Historically, the book examines how the role of public intellectuals shifts amid social and political discontinuities within an environment of diminished hope for historic progress. It presents a real-time investigation of intellectuals’ roles in constructing cultural trauma within the unique non-Western context of a failed revolution – a scenario underexamined in existing literature. By exploring the relationships between intellectual positioning, cultural trauma, and forced migration, the book sheds light on the complex effects of migration, shifting audiences, networks, and labour structures on intellectuals’ social and political roles in revolutionary contexts.

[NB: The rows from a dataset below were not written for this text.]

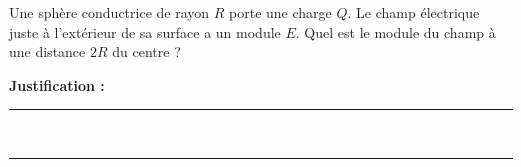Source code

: Une sphère conductrice de rayon $R$ porte une charge $Q$. Le champ électrique juste à l'extérieur de sa surface a un module $E$. Quel est le module du champ à une distance $2R$ du centre ?

\choices

\noindent\textbf{Justification :} \hrulefill \\[2.5ex]
\rule{\linewidth}{0.4pt} \\[2.5ex]
\rule{\linewidth}{0.4pt}
\vfill
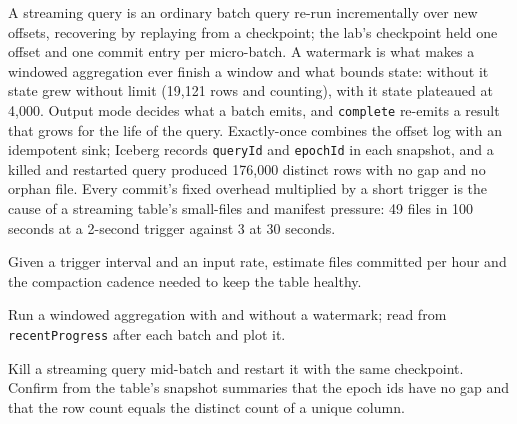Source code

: A streaming query is an ordinary batch query re-run incrementally over new offsets,
recovering by replaying from a checkpoint; the lab's checkpoint held one offset and
one commit entry per micro-batch. A watermark is what makes a windowed aggregation
ever finish a window and what bounds state: without it state grew without limit
(19,121 rows and counting), with it state plateaued at 4,000. Output mode decides
what a batch emits, and \texttt{complete} re-emits a result that grows for the life
of the query. Exactly-once combines the offset log with an idempotent sink; Iceberg
records \texttt{queryId} and \texttt{epochId} in each snapshot, and a killed and
restarted query produced 176,000 distinct rows with no gap and no orphan file.
Every commit's fixed overhead multiplied by a short trigger is the cause of a
streaming table's small-files and manifest pressure: 49 files in 100 seconds at a
2-second trigger against 3 at 30 seconds.

\exercisehead
\begin{exercises}
\item Given a trigger interval and an input rate, estimate files committed per
      hour and the compaction cadence needed to keep the table healthy.
\item Run a windowed aggregation with and without a watermark; read
       from \texttt{recentProgress} after each
      batch and plot it.
\item Kill a streaming query mid-batch and restart it with the same checkpoint.
      Confirm from the table's snapshot summaries that the epoch ids have no gap
      and that the row count equals the distinct count of a unique column.
\end{exercises}
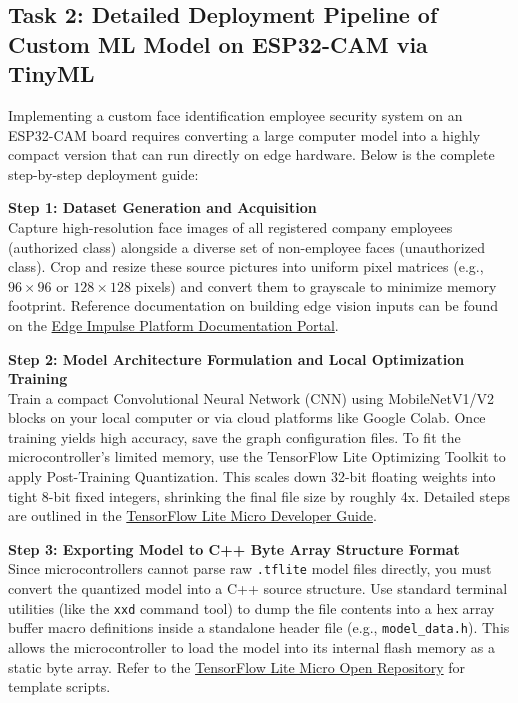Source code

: \documentclass[12pt,a4paper]{article}
\begin{document}
\newpage

\subsection*{Task 2: Detailed Deployment Pipeline of Custom ML Model on ESP32-CAM via TinyML}

Implementing a custom face identification employee security system on an ESP32-CAM board requires converting a large computer model into a highly compact version that can run directly on edge hardware. Below is the complete step-by-step deployment guide:

\vspace{0.3cm}

\noindent \textbf{Step 1: Dataset Generation and Acquisition}\\
Capture high-resolution face images of all registered company employees (authorized class) alongside a diverse set of non-employee faces (unauthorized class). Crop and resize these source pictures into uniform pixel matrices (e.g., $96\times96$ or $128\times128$ pixels) and convert them to grayscale to minimize memory footprint. Reference documentation on building edge vision inputs can be found on the \href{https://docs.edgeimpulse.com/}{Edge Impulse Platform Documentation Portal}.

\vspace{0.3cm}

\noindent \textbf{Step 2: Model Architecture Formulation and Local Optimization Training}\\
Train a compact Convolutional Neural Network (CNN) using MobileNetV1/V2 blocks on your local computer or via cloud platforms like Google Colab. Once training yields high accuracy, save the graph configuration files. To fit the microcontroller's limited memory, use the TensorFlow Lite Optimizing Toolkit to apply Post-Training Quantization. This scales down 32-bit floating weights into tight 8-bit fixed integers, shrinking the final file size by roughly 4x. Detailed steps are outlined in the \href{https://www.tensorflow.org/lite/microcontrollers}{TensorFlow Lite Micro Developer Guide}.

\vspace{0.3cm}

\noindent \textbf{Step 3: Exporting Model to C++ Byte Array Structure Format}\\
Since microcontrollers cannot parse raw \texttt{.tflite} model files directly, you must convert the quantized model into a C++ source structure. Use standard terminal utilities (like the \texttt{xxd} command tool) to dump the file contents into a hex array buffer macro definitions inside a standalone header file (e.g., \texttt{model\_data.h}). This allows the microcontroller to load the model into its internal flash memory as a static byte array. Refer to the \href{https://github.com/tensorflow/tflite-micro}{TensorFlow Lite Micro Open Repository} for template scripts.
\end{document}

If, as Antonio Gramsci (Reference Gramsci1971) argued, intellectual labour and its role in transforming consciousness are still essential to social and political change, then understanding this role is all the more urgent during periods of political unrest. Complicating the binary of a declining public intellectualism versus a transforming one, this book illustrates an intellectual field that has been contributing to emergent discursive and cultural formations in ways that have influenced social and political reality, even if not always immediately or directly.
While the book documents a decline in political and discursive influence for Syrian intellectuals, it does not echo declinist arguments in the sociology of intellectuals. Instead, it complicates the binary of influence versus decline by highlighting a shift in intellectual roles, particularly in cultural trauma narration and construction (see also Eyerman, Reference Eyerman2011; Ushiyama & Baert, Reference Ushiyama and Baert2016), and examines the political implications of this role in subaltern contexts.
Normatively, the book explores the potential for intellectuals to play a constructive role in revolutionary movements in a post-ideological, globalised world. It argues that the intellectual work of narrating, reconstructing, and representing shared pains, disappointments, and aspirations in ways that counter hegemonic trauma narratives contributes to shaping a collective identity amidst evolving cultural traumas. This role, however, is not without cost. Intellectual work, alongside the efforts of citizen journalists and other activists, has transformed the way Syria’s story is written, creating a ‘Syrian Cause’ that advocates justice for victims and seeks to prevent further victimisation. Yet, this focus on trauma may detract from political impact, as the solidarity it fosters can distance intellectuals from critical and political action, impacting the direction of change itself.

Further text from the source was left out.